Road commission readies for winter
ARENAC COUNTY — Freezing rain that caused some slick road conditions Nov. 25 reminded drivers that winter is not far off, which means it will not be long before the road commission is out plowing and salting roads throughout Arenac County.
Road Commission Superintendent Blair Dyer said the road commission purchased $75,000 worth of salt this year, which equals about 5,000 tons. The majority of the salt will be used to reduce icy conditions on the state highways — I-75, US-23, M-65 and M-61 — according to Dyer.
Dyer said the salt on hand is expected to last throughout the winter. How much salt is used during the season often depends on what type of winter weather is most common, Dyer said.
“Every storm’s a little different, and it depends on temperature and what’s going on,” he said. “Rain is the worst, because it takes a lot of salt. When you get a lot of rain in the winter, that’s the worst because the salt gets washed away and it keeps freezing.”
The state routes are plowed and salted first in the winter, followed by county primary routes and then local roads, Dyer said. In many cases, the road commission can tackle the state roads and then move on to the primaries and locals, but Dyer said that also depends on the nature of the weather.
“That depends on the storm, too,” he said. “Sometimes the storm comes in, and it’s done by the morning. The ones that hurt us are the storms that go all day. Some days we don’t get off the states.”

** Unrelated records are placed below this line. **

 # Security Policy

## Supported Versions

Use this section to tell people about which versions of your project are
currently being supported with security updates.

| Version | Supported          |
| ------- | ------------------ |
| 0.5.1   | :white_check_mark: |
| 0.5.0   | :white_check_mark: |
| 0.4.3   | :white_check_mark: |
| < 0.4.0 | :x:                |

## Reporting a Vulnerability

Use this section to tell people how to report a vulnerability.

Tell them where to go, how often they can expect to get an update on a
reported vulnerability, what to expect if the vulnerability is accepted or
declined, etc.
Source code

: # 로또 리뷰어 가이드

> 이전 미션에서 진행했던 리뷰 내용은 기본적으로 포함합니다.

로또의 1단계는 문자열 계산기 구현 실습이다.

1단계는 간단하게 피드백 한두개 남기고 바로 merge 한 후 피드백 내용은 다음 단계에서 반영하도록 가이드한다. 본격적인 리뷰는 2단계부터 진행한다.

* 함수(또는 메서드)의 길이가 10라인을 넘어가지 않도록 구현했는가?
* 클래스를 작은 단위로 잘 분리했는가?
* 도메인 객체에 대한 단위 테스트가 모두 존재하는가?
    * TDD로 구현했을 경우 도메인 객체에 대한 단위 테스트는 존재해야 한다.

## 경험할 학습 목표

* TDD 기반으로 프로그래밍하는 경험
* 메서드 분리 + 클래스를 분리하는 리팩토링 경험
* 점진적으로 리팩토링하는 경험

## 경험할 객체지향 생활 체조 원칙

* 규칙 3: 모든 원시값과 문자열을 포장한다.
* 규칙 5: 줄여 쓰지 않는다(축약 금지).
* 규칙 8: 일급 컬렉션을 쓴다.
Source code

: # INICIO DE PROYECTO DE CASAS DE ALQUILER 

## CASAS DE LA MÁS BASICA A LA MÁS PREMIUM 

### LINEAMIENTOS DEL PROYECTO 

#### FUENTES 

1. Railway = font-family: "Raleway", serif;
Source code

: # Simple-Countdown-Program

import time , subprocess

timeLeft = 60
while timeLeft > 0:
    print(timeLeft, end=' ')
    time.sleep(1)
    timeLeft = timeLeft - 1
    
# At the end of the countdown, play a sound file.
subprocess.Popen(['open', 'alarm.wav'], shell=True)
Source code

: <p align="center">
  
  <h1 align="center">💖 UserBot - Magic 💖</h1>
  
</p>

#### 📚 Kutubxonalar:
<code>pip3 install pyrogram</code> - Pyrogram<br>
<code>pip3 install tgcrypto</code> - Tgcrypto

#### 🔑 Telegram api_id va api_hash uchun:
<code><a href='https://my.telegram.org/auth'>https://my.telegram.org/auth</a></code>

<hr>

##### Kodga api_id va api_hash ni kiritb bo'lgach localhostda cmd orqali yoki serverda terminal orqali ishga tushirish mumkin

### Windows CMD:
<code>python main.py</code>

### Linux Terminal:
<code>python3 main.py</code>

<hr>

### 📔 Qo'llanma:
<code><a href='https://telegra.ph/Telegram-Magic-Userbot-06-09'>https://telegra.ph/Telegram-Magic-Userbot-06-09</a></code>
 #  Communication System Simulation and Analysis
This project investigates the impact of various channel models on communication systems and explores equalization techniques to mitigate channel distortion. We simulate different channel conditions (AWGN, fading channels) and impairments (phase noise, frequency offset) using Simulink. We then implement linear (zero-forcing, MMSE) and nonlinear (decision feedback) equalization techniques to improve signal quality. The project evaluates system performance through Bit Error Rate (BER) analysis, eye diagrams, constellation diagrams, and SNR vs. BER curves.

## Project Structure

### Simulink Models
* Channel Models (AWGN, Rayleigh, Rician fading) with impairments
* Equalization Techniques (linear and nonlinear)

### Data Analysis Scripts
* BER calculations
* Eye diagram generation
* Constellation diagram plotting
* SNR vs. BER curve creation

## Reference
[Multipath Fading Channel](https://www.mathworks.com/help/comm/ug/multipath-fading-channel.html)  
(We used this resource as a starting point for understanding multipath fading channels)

Dyer said the road commission will have six drivers working on a night crew starting Dec. 2. He said the night crew’s main function is to keep the state routes clear through the night, but the drivers will be able to go elsewhere if they are requested to do so by Arenac County Central Dispatch.
While the night crew focuses mostly on the state roads, in some cases it does make it easier for the road commission to get onto primary roads, because by the morning the state roads may require less work.
“If the storm stops in the middle of the night, we can have more time on primaries,” he said. “We don’t have to spend as much time on the states.”
Equipment necessary for the winter season is in decent shape, according to Dyer. He said the road commission has 16 trucks that can be equipped with plows, although a few of them are backup trucks. The average age of the fleet is 13 years old, Dyer said. The plow trucks are also used to spread salt, he added.